Retype every line of the data below, starting with the first and ending with the line that contains "Suite Reduction Algorithms", but leave out the pictures.

[Saved entries]
==========
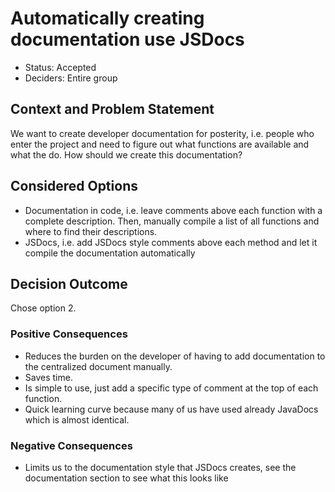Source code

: # Automatically creating documentation use JSDocs   

* Status: Accepted
* Deciders: Entire group

## Context and Problem Statement

We want to create developer documentation for posterity, i.e. people who enter the project and need to figure out what functions are available and what the do. How should we create this documentation?

## Considered Options

* Documentation in code, i.e. leave comments above each function with a complete description. Then, manually compile a list of all functions and where to find their descriptions.
* JSDocs, i.e. add JSDocs style comments above each method and let it compile the documentation automatically

## Decision Outcome

Chose option 2.

### Positive Consequences <!-- optional -->

* Reduces the burden on the developer of having to add documentation to the centralized document manually.
* Saves time.
* Is simple to use, just add a specific type of comment at the top of each function. 
* Quick learning curve because many of us have used already JavaDocs which is almost identical.

### Negative Consequences <!-- optional -->

* Limits us to the documentation style that JSDocs creates, see the documentation section to see what this looks like
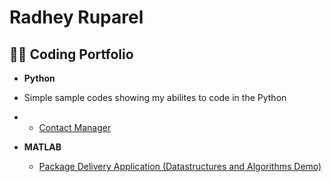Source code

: <h1>Radhey Ruparel</h1>

<h2>👨‍💻 Coding Portfolio</h2>

- <b>Python</b>
- <p> Simple sample codes showing my abilites to code in the Python</P>
- 
  - [Contact Manager](https://github.com/radheyruparel/Contact_Manager)

- <b>MATLAB</b>
  - [Package Delivery Application (Datastructures and Algorithms Demo)](https://github.com/joshmadakor1/Package-Delivery-Pathfinding-Algorithm)
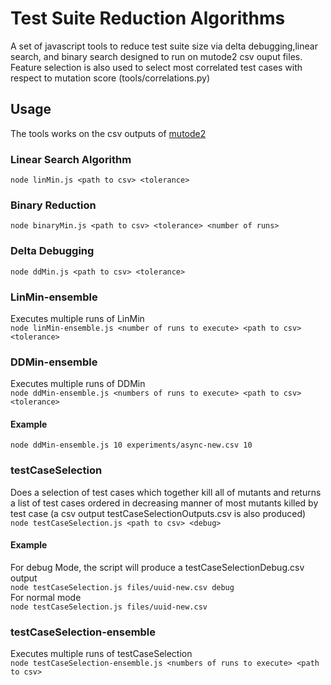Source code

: # Test Suite Reduction Algorithms
A set of javascript tools to reduce test suite size via delta debugging,linear search, and binary search designed to run on mutode2 csv ouput files. Feature selection is also used to select most correlated test cases with respect to mutation score (tools/correlations.py)  
## Usage
The tools works on the csv outputs of [mutode2](https://github.com/saifullah73/mutode2)
### Linear Search Algorithm
`node linMin.js <path to csv> <tolerance>`

### Binary Reduction
`node binaryMin.js <path to csv> <tolerance> <number of runs>`  

### Delta Debugging
`node ddMin.js <path to csv> <tolerance>`

### LinMin-ensemble  
Executes multiple runs of LinMin  
`node linMin-ensemble.js <number of runs to execute> <path to csv> <tolerance>`  

### DDMin-ensemble  
Executes multiple runs of DDMin  
`node ddMin-ensemble.js <numbers of runs to execute> <path to csv> <tolerance>`  
#### Example   
`node ddMin-ensemble.js 10 experiments/async-new.csv 10`  

### testCaseSelection  
Does a selection of test cases which together kill all of mutants and returns a list of test cases ordered in decreasing manner of most mutants killed by test case (a csv output testCaseSelectionOutputs.csv is also produced)  
`node testCaseSelection.js <path to csv> <debug>`  
#### Example  
For debug Mode, the script will produce a testCaseSelectionDebug.csv output   
`node testCaseSelection.js files/uuid-new.csv debug`    
For normal mode  
`node testCaseSelection.js files/uuid-new.csv`  


### testCaseSelection-ensemble  
Executes multiple runs of testCaseSelection  
`node testCaseSelection-ensemble.js <numbers of runs to execute> <path to csv>`  
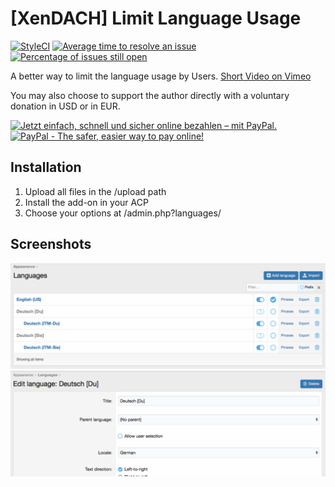 # [XenDACH] Limit Language Usage
[![StyleCI](https://styleci.io/repos/120658819/shield?branch=master)](https://styleci.io/repos/120658819)
[![Average time to resolve an issue](http://isitmaintained.com/badge/resolution/McAtze/-XenDACH-LimitLanguageUsage.svg)](http://isitmaintained.com/project/McAtze/-XenDACH-LimitLanguageUsage "Average time to resolve an issue")
[![Percentage of issues still open](http://isitmaintained.com/badge/open/McAtze/-XenDACH-LimitLanguageUsage.svg)](http://isitmaintained.com/project/McAtze/-XenDACH-LimitLanguageUsage "Percentage of issues still open")

A better way to limit the language usage by Users. [Short Video on Vimeo](https://vimeo.com/254733599)

You may also choose to support the author directly with a voluntary donation in USD or in EUR.

<a target="_blank" href="https://www.paypal.com/cgi-bin/webscr?cmd=_s-xclick&amp;hosted_button_id=7AK7TCU5JS4TY"><img src="https://www.paypalobjects.com/de_DE/DE/i/btn/btn_donateCC_LG.gif" alt="Jetzt einfach, schnell und sicher online bezahlen – mit PayPal." title="Jetzt einfach, schnell und sicher online bezahlen – mit PayPal."></a>
<a target="_blank" href="https://www.paypal.com/cgi-bin/webscr?cmd=_s-xclick&amp;hosted_button_id=7TKCNB59HAK48"><img src="https://www.paypalobjects.com/en_US/i/btn/btn_donateCC_LG.gif" alt="PayPal - The safer, easier way to pay online!" title="PayPal - The safer, easier way to pay online!"></a>

## Installation

1. Upload all files in the /upload path
2. Install the add-on in your ACP
3. Choose your options at /admin.php?languages/

## Screenshots

![Options#1 in ACP](https://github.com/McAtze/-XenDACH-LimitLanguageUsage/blob/master/Screenshots/QuickChoice.png)
![Options#2 in ACP](https://github.com/McAtze/-XenDACH-LimitLanguageUsage/blob/master/Screenshots/LanguageOptions.png)
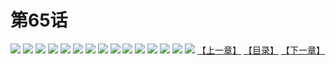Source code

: # 第65话
![](https://s2.baozimh.com/scomic/yuekanshaonuyeqijun-chunquan/0/69-4rdu/1.jpg)
![](https://s2.baozimh.com/scomic/yuekanshaonuyeqijun-chunquan/0/69-4rdu/2.jpg)
![](https://s2.baozimh.com/scomic/yuekanshaonuyeqijun-chunquan/0/69-4rdu/3.jpg)
![](https://s2.baozimh.com/scomic/yuekanshaonuyeqijun-chunquan/0/69-4rdu/4.jpg)
![](https://s2.baozimh.com/scomic/yuekanshaonuyeqijun-chunquan/0/69-4rdu/5.jpg)
![](https://s2.baozimh.com/scomic/yuekanshaonuyeqijun-chunquan/0/69-4rdu/6.jpg)
![](https://s2.baozimh.com/scomic/yuekanshaonuyeqijun-chunquan/0/69-4rdu/7.jpg)
![](https://s2.baozimh.com/scomic/yuekanshaonuyeqijun-chunquan/0/69-4rdu/8.jpg)
![](https://s2.baozimh.com/scomic/yuekanshaonuyeqijun-chunquan/0/69-4rdu/9.jpg)
![](https://s2.baozimh.com/scomic/yuekanshaonuyeqijun-chunquan/0/69-4rdu/10.jpg)
![](https://s2.baozimh.com/scomic/yuekanshaonuyeqijun-chunquan/0/69-4rdu/11.jpg)
![](https://s2.baozimh.com/scomic/yuekanshaonuyeqijun-chunquan/0/69-4rdu/12.jpg)
![](https://s2.baozimh.com/scomic/yuekanshaonuyeqijun-chunquan/0/69-4rdu/13.jpg)
![](https://s2.baozimh.com/scomic/yuekanshaonuyeqijun-chunquan/0/69-4rdu/14.jpg)
![](https://s2.baozimh.com/scomic/yuekanshaonuyeqijun-chunquan/0/69-4rdu/15.jpg)
[【上一章】](./64.md)
[【目录】](./README.md)
[【下一章】](./66.md)
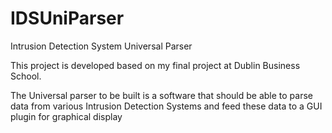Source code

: # IDSUniParser
Intrusion Detection System Universal Parser

This project is developed based on my final project at Dublin Business School. 

The Universal parser to be built is a software that should be able to parse data from various Intrusion Detection Systems and feed these data to a GUI plugin for graphical display
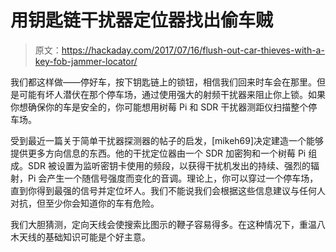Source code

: # 用钥匙链干扰器定位器找出偷车贼

> 原文：<https://hackaday.com/2017/07/16/flush-out-car-thieves-with-a-key-fob-jammer-locator/>

我们都这样做——停好车，按下钥匙链上的锁钮，相信我们回来时车会在那里。但是可能有坏人潜伏在那个停车场，通过使用强大的射频干扰器来阻止你上锁。如果你想确保你的车是安全的，你可能想用树莓 Pi 和 SDR 干扰器测距仪扫描整个停车场。

受到最近一篇关于简单干扰器探测器的帖子的启发，[mikeh69]决定建造一个能够提供更多方向信息的东西。他的干扰定位器由一个 SDR 加密狗和一个树莓 Pi 组成。SDR 被设置为监听密钥卡使用的频段，以获得干扰机发出的持续、强烈的辐射，Pi 会产生一个随信号强度而变化的音调。理论上，你可以穿过一个停车场，直到你得到最强的信号并定位坏人。我们不能说我们会根据这些信息建议与任何人对抗，但至少你会知道你的车有危险。

我们大胆猜测，定向天线会使搜索比图示的鞭子容易得多。在这种情况下，重温八木天线的基础知识可能是个好主意。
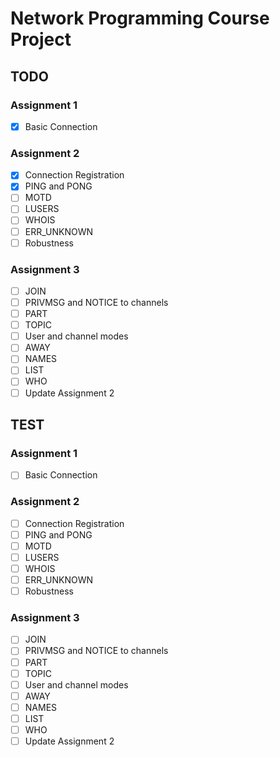 # Network Programming Course Project

## TODO

### Assignment 1
+ [x] Basic Connection

### Assignment 2
+ [x] Connection Registration
+ [x] PING and PONG
+ [ ] MOTD
+ [ ] LUSERS
+ [ ] WHOIS
+ [ ] ERR_UNKNOWN
+ [ ] Robustness

### Assignment 3
+ [ ] JOIN
+ [ ] PRIVMSG and NOTICE to channels
+ [ ] PART
+ [ ] TOPIC
+ [ ] User and channel modes
+ [ ] AWAY
+ [ ] NAMES
+ [ ] LIST
+ [ ] WHO
+ [ ] Update Assignment 2

## TEST

### Assignment 1
+ [ ] Basic Connection

### Assignment 2
+ [ ] Connection Registration
+ [ ] PING and PONG
+ [ ] MOTD
+ [ ] LUSERS
+ [ ] WHOIS
+ [ ] ERR_UNKNOWN
+ [ ] Robustness

### Assignment 3
+ [ ] JOIN
+ [ ] PRIVMSG and NOTICE to channels
+ [ ] PART
+ [ ] TOPIC
+ [ ] User and channel modes
+ [ ] AWAY
+ [ ] NAMES
+ [ ] LIST
+ [ ] WHO
+ [ ] Update Assignment 2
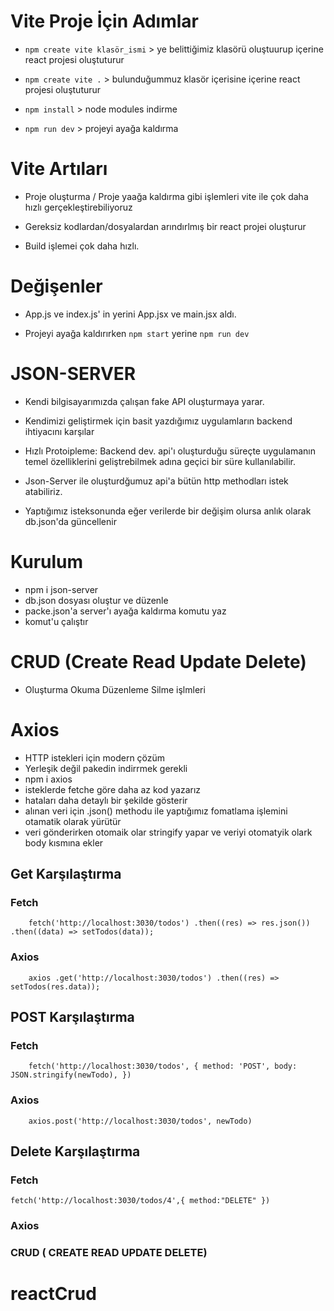 # Vite Proje İçin Adımlar

- `npm create vite klasör_ismi` > ye belittiğimiz klasörü oluştuurup içerine react projesi oluştuturur

- `npm create vite .` > bulunduğummuz klasör içerisine içerine react projesi oluştuturur

- `npm install` > node modules indirme

- `npm run dev` > projeyi ayağa kaldırma

# Vite Artıları

- Proje oluşturma / Proje yaağa kaldırma gibi işlemleri vite ile çok daha hızlı gerçekleştirebiliyoruz

- Gereksiz kodlardan/dosyalardan arındırlmış bir react projei oluşturur

- Build işlemei çok daha hızlı.

# Değişenler

- App.js ve index.js' in yerini App.jsx ve main.jsx aldı.

- Projeyi ayağa kaldırırken `npm start` yerine `npm run dev`

# JSON-SERVER

- Kendi bilgisayarımızda çalışan fake API oluşturmaya yarar.

- Kendimizi geliştirmek için basit yazdığımız uygulamların backend ihtiyacını karşılar

- Hızlı Protoipleme: Backend dev. api'ı oluşturduğu süreçte uygulamanın temel özelliklerini geliştrebilmek adına geçici bir süre kullanılabilir.

- Json-Server ile oluşturdğumuz api'a bütün http methodları istek atabiliriz.

- Yaptığımız isteksonunda eğer verilerde bir değişim olursa anlık olarak db.json'da güncellenir

# Kurulum

- npm i json-server
- db.json dosyası oluştur ve düzenle
- packe.json'a server'ı ayağa kaldırma komutu yaz
- komut'u çalıştır

# CRUD (Create Read Update Delete)

- Oluşturma Okuma Düzenleme Silme işlmleri

# Axios

- HTTP istekleri için modern çözüm
- Yerleşik değil pakedin indirrmek gerekli
- npm i axios
- isteklerde fetche göre daha az kod yazarız
- hataları daha detaylı bir şekilde gösterir
- alınan veri için .json() methodu ile yaptığımız fomatlama işlemini otamatik olarak yürütür
- veri gönderirken otomaik olar stringify yapar ve veriyi otomatyik olark body kısmına ekler

## Get Karşılaştırma

### Fetch

`    fetch('http://localhost:3030/todos')
      .then((res) => res.json())
      .then((data) => setTodos(data));`

### Axios

`    axios
      .get('http://localhost:3030/todos')
      .then((res) => setTodos(res.data));`

## POST Karşılaştırma

### Fetch

`    fetch('http://localhost:3030/todos', {
      method: 'POST',
      body: JSON.stringify(newTodo),
    })`

### Axios

`    axios.post('http://localhost:3030/todos', newTodo)`

## Delete Karşılaştırma

### Fetch

`fetch('http://localhost:3030/todos/4',{
      method:"DELETE"
})`

### Axios

### CRUD ( CREATE READ UPDATE DELETE)
# reactCrud
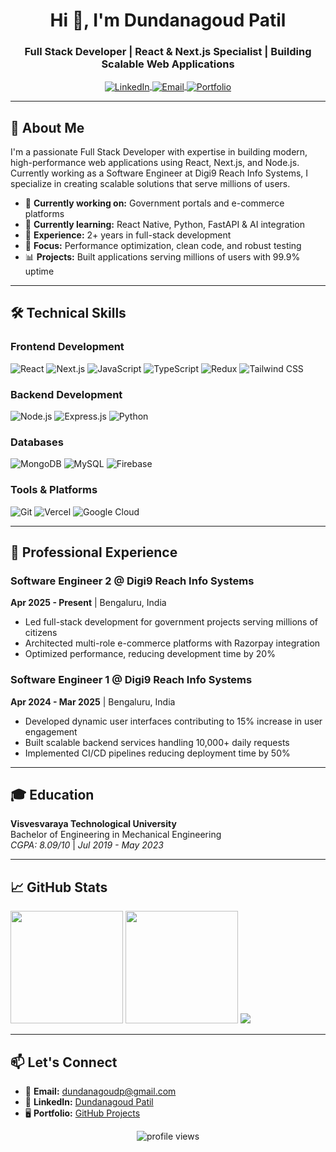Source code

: <h1 align="center">Hi 👋, I'm Dundanagoud Patil</h1>
<h3 align="center">Full Stack Developer | React & Next.js Specialist | Building Scalable Web Applications</h3>

<p align="center">
  <a href="https://www.linkedin.com/in/dundanagoud-patil/" target="blank">
    <img align="center" src="https://img.shields.io/badge/LinkedIn-0077B5?style=for-the-badge&logo=linkedin&logoColor=white" alt="LinkedIn" />
  </a>
  <a href="mailto:dundanagoudp@gmail.com">
    <img align="center" src="https://img.shields.io/badge/Gmail-D14836?style=for-the-badge&logo=gmail&logoColor=white" alt="Email" />
  </a>
  <a href="https://github.com/Dundanagoudp">
    <img align="center" src="https://img.shields.io/badge/Portfolio-%23000000.svg?style=for-the-badge&logo=github&logoColor=white" alt="Portfolio" />
  </a>
</p>

---

## 🚀 About Me

I'm a passionate Full Stack Developer with expertise in building modern, high-performance web applications using React, Next.js, and Node.js. Currently working as a Software Engineer at Digi9 Reach Info Systems, I specialize in creating scalable solutions that serve millions of users.

- 🔭 **Currently working on:** Government portals and e-commerce platforms
- 🌱 **Currently learning:** React Native, Python, FastAPI & AI integration
- 💼 **Experience:** 2+ years in full-stack development
- 🎯 **Focus:** Performance optimization, clean code, and robust testing
- 📊 **Projects:** Built applications serving millions of users with 99.9% uptime

---

## 🛠️ Technical Skills

### Frontend Development
![React](https://img.shields.io/badge/React-20232A?style=for-the-badge&logo=react&logoColor=61DAFB)
![Next.js](https://img.shields.io/badge/Next.js-000000?style=for-the-badge&logo=nextdotjs&logoColor=white)
![JavaScript](https://img.shields.io/badge/JavaScript-F7DF1E?style=for-the-badge&logo=javascript&logoColor=black)
![TypeScript](https://img.shields.io/badge/TypeScript-007ACC?style=for-the-badge&logo=typescript&logoColor=white)
![Redux](https://img.shields.io/badge/Redux-593D88?style=for-the-badge&logo=redux&logoColor=white)
![Tailwind CSS](https://img.shields.io/badge/Tailwind_CSS-38B2AC?style=for-the-badge&logo=tailwind-css&logoColor=white)

### Backend Development
![Node.js](https://img.shields.io/badge/Node.js-339933?style=for-the-badge&logo=nodedotjs&logoColor=white)
![Express.js](https://img.shields.io/badge/Express.js-000000?style=for-the-badge&logo=express&logoColor=white)
![Python](https://img.shields.io/badge/Python-3776AB?style=for-the-badge&logo=python&logoColor=white)

### Databases
![MongoDB](https://img.shields.io/badge/MongoDB-4EA94B?style=for-the-badge&logo=mongodb&logoColor=white)
![MySQL](https://img.shields.io/badge/MySQL-005C84?style=for-the-badge&logo=mysql&logoColor=white)
![Firebase](https://img.shields.io/badge/Firebase-FFCA28?style=for-the-badge&logo=firebase&logoColor=black)

### Tools & Platforms
![Git](https://img.shields.io/badge/Git-F05032?style=for-the-badge&logo=git&logoColor=white)
![Vercel](https://img.shields.io/badge/Vercel-000000?style=for-the-badge&logo=vercel&logoColor=white)
![Google Cloud](https://img.shields.io/badge/Google_Cloud-4285F4?style=for-the-badge&logo=google-cloud&logoColor=white)

---

## 💼 Professional Experience

### Software Engineer 2 @ Digi9 Reach Info Systems
**Apr 2025 - Present** | Bengaluru, India
- Led full-stack development for government projects serving millions of citizens
- Architected multi-role e-commerce platforms with Razorpay integration
- Optimized performance, reducing development time by 20%

### Software Engineer 1 @ Digi9 Reach Info Systems  
**Apr 2024 - Mar 2025** | Bengaluru, India
- Developed dynamic user interfaces contributing to 15% increase in user engagement
- Built scalable backend services handling 10,000+ daily requests
- Implemented CI/CD pipelines reducing deployment time by 50%

---

## 🎓 Education

**Visvesvaraya Technological University**  
Bachelor of Engineering in Mechanical Engineering  
*CGPA: 8.09/10* | *Jul 2019 - May 2023*

---

## 📈 GitHub Stats

<p align="left">
  <img height="180em" src="https://github-readme-stats.vercel.app/api?username=Dundanagoudp&show_icons=true&theme=radical&hide_border=true" />
  <img height="180em" src="https://github-readme-stats.vercel.app/api/top-langs/?username=Dundanagoudp&layout=compact&theme=radical&hide_border=true" />
    <img src="https://github-readme-streak-stats.herokuapp.com/?user=Dundanagoudp&theme=radical&hide_border=true" />
</p>



---

## 📫 Let's Connect

- 📧 **Email:** [dundanagoudp@gmail.com](mailto:dundanagoudp@gmail.com)
- 💼 **LinkedIn:** [Dundanagoud Patil](https://www.linkedin.com/in/dundanagoud-patil/)
- 🖥️ **Portfolio:** [GitHub Projects](https://github.com/Dundanagoudp)

<p align="center">
   <img src="https://komarev.com/ghpvc/?username=Dundanagoudp&label=Profile%20views&color=0e75b6&style=flat" alt="profile views" />
</p>
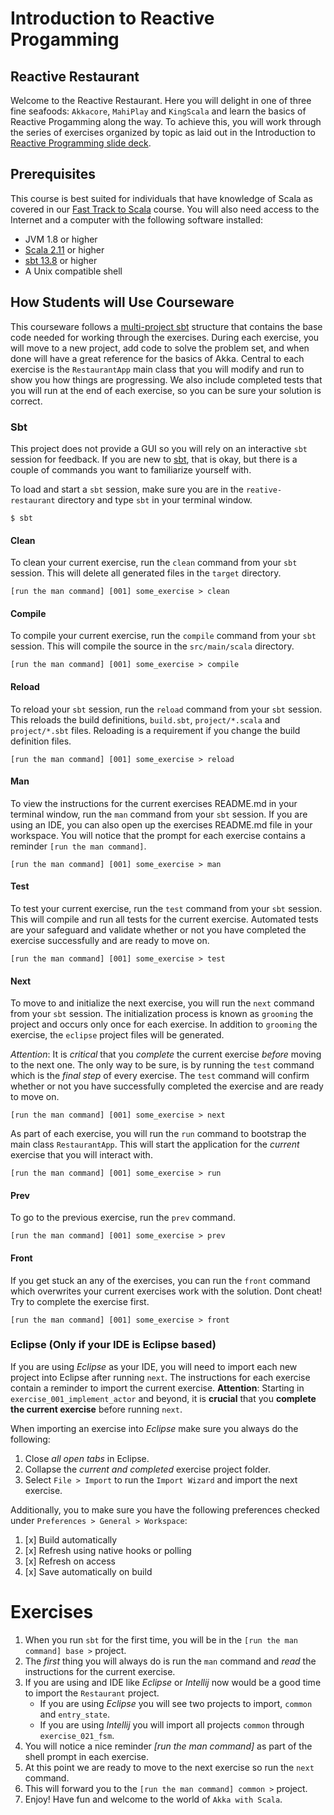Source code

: 
# Introduction to Reactive Progamming

## Reactive Restaurant

Welcome to the Reactive Restaurant. Here you will delight in one of three fine seafoods: `Akkacore`, `MahiPlay` and `KingScala` and learn the basics of Reactive Progamming along the way. To achieve this, you will work through the series of exercises organized by topic as laid out in the Introduction to [Reactive Programming slide deck](introduction_to_reactive_programming.pdf).

## Prerequisites

This course is best suited for individuals that have knowledge of Scala as covered in our [Fast Track to Scala](http://www.typesafe.com/how/training/fasttracktoscala) course. You will also need access to the Internet and a computer with the following software installed:

- JVM 1.8 or higher
- [Scala 2.11](http://www.scala-lang.org/documentation/) or higher
- [sbt 13.8](http://www.scala-sbt.org/0.13/docs/index.html) or higher
- A Unix compatible shell

## How Students will Use Courseware

This courseware follows a [multi-project sbt](http://www.scala-sbt.org/0.13/tutorial/Multi-Project.html) structure that contains the base code needed for working through the exercises. During each exercise, you will move to a new project, add code to solve the problem set, and when done will have a great reference for the basics of Akka. Central to each exercise is the `RestaurantApp` main class that you will modify and run to show you how things are progressing. We also include completed tests that you will run at the end of each exercise, so you can be sure your solution is correct.

### Sbt

This project does not provide a GUI so you will rely on an interactive `sbt` session for feedback. If you are new to [sbt](http://www.scala-sbt.org/documentation.html), that is okay, but there is a couple of commands you want to familiarize yourself with.

To load and start a `sbt` session, make sure you are in the `reative-restaurant` directory and type `sbt` in your terminal window.

`$ sbt`

#### Clean

To clean your current exercise, run the `clean` command from your `sbt` session. This will delete all generated files in the `target` directory.

`[run the man command] [001] some_exercise > clean`

#### Compile

To compile your current exercise, run the `compile` command from your `sbt` session. This will compile the source in the `src/main/scala` directory.

`[run the man command] [001] some_exercise > compile`

#### Reload

To reload your `sbt` session, run the `reload` command from your `sbt` session. This reloads the build definitions, `build.sbt`, `project/*.scala` and `project/*.sbt` files. Reloading is a requirement if you change the build definition files.

`[run the man command] [001] some_exercise > reload`

#### Man

To view the instructions for the current exercises README.md in your terminal window, run the `man` command from your `sbt` session. If you are using an IDE, you can also open up the exercises README.md file in your workspace. You will notice that the prompt for each exercise contains a reminder `[run the man command]`.

`[run the man command] [001] some_exercise > man`

#### Test

To test your current exercise, run the `test` command from your `sbt` session. This will compile and run all tests for the current exercise. Automated tests are your safeguard and validate whether or not you have completed the exercise successfully and are ready to move on.

`[run the man command] [001] some_exercise > test`

#### Next

To move to and initialize the next exercise, you will run the `next` command from your `sbt` session. The initialization process is known as `grooming` the project and occurs only once for each exercise. In addition to `grooming` the exercise, the `eclipse` project files will be generated.

*Attention*: It is *critical* that you *complete* the current exercise *before* moving to the next one. The only way to be sure, is by running the `test` command which is the *final step* of every exercise. The `test` command will confirm whether or not you have successfully completed the exercise and are ready to move on.

`[run the man command] [001] some_exercise > next`


<!-- #### Run -->

As part of each exercise, you will run the `run` command to bootstrap the main class `RestaurantApp`. This will start the application for the *current* exercise that you will interact with.

`[run the man command] [001] some_exercise > run`

#### Prev

To go to the previous exercise, run the `prev` command.

`[run the man command] [001] some_exercise > prev`

#### Front

If you get stuck an any of the exercises, you can run the `front` command which overwrites your current exercises work with the
solution. Dont cheat! Try to complete the exercise first.

`[run the man command] [001] some_exercise > front`

### Eclipse (Only if your IDE is Eclipse based)

If you are using *Eclipse* as your IDE, you will need to import each new project into Eclipse after running `next`. The instructions for each exercise contain a reminder to import the current exercise. **Attention**: Starting in `exercise_001_implement_actor` and beyond, it is **crucial** that you **complete the current exercise** before running `next`.

When importing an exercise into *Eclipse* make sure you always do the following:

1. Close *all open tabs* in Eclipse.
2. Collapse the *current and completed* exercise project folder.
3. Select `File > Import` to run the `Import Wizard` and import the next exercise.

Additionally, you to make sure you have the following preferences checked under `Preferences > General > Workspace`:

1. [x] Build automatically
2. [x] Refresh using native hooks or polling
3. [x] Refresh on access
4. [x] Save automatically on build

# Exercises

1. When you run `sbt` for the first time, you will be in the `[run the man command] base >` project.
2. The *first* thing you will always do is run the `man` command and *read* the instructions for the current exercise.
3. If you are using and IDE like *Eclipse* or *Intellij* now would be a good time to import the `Restaurant` project.
    - If you are using *Eclipse* you will see two projects to import, `common` and `entry_state`.
    - If you are using *Intellij* you will import all projects `common` through `exercise_021_fsm`.
4. You will notice a nice reminder *[run the man command]* as part of the shell prompt in each exercise.
5. At this point we are ready to move to the next exercise so run the `next` command.
6. This will forward you to the `[run the man command] common >` project.
7. Enjoy! Have fun and welcome to the world of `Akka with Scala`.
==========
■ Solved exercise:
Source code

: # Automatically creating documentation use JSDocs   

* Status: Accepted
* Deciders: Entire group

## Context and Problem Statement

We want to create developer documentation for posterity, i.e. people who enter the project and need to figure out what functions are available and what the do. How should we create this documentation?

## Considered Options

* Documentation in code, i.e. leave comments above each function with a complete description. Then, manually compile a list of all functions and where to find their descriptions.
* JSDocs, i.e. add JSDocs style comments above each method and let it compile the documentation automatically

## Decision Outcome

Chose option 2.

### Positive Consequences <!-- optional -->

* Reduces the burden on the developer of having to add documentation to the centralized document manually.
* Saves time.
* Is simple to use, just add a specific type of comment at the top of each function. 
* Quick learning curve because many of us have used already JavaDocs which is almost identical.

### Negative Consequences <!-- optional -->

* Limits us to the documentation style that JSDocs creates, see the documentation section to see what this looks like
Source code

: <h1>Radhey Ruparel</h1>

<h2>👨‍💻 Coding Portfolio</h2>

- <b>Python</b>
- <p> Simple sample codes showing my abilites to code in the Python</P>
- 
  - [Contact Manager](https://github.com/radheyruparel/Contact_Manager)

- <b>MATLAB</b>
  - [Package Delivery Application (Datastructures and Algorithms Demo)](https://github.com/joshmadakor1/Package-Delivery-Pathfinding-Algorithm)
Source code

: # Test Suite Reduction Algorithms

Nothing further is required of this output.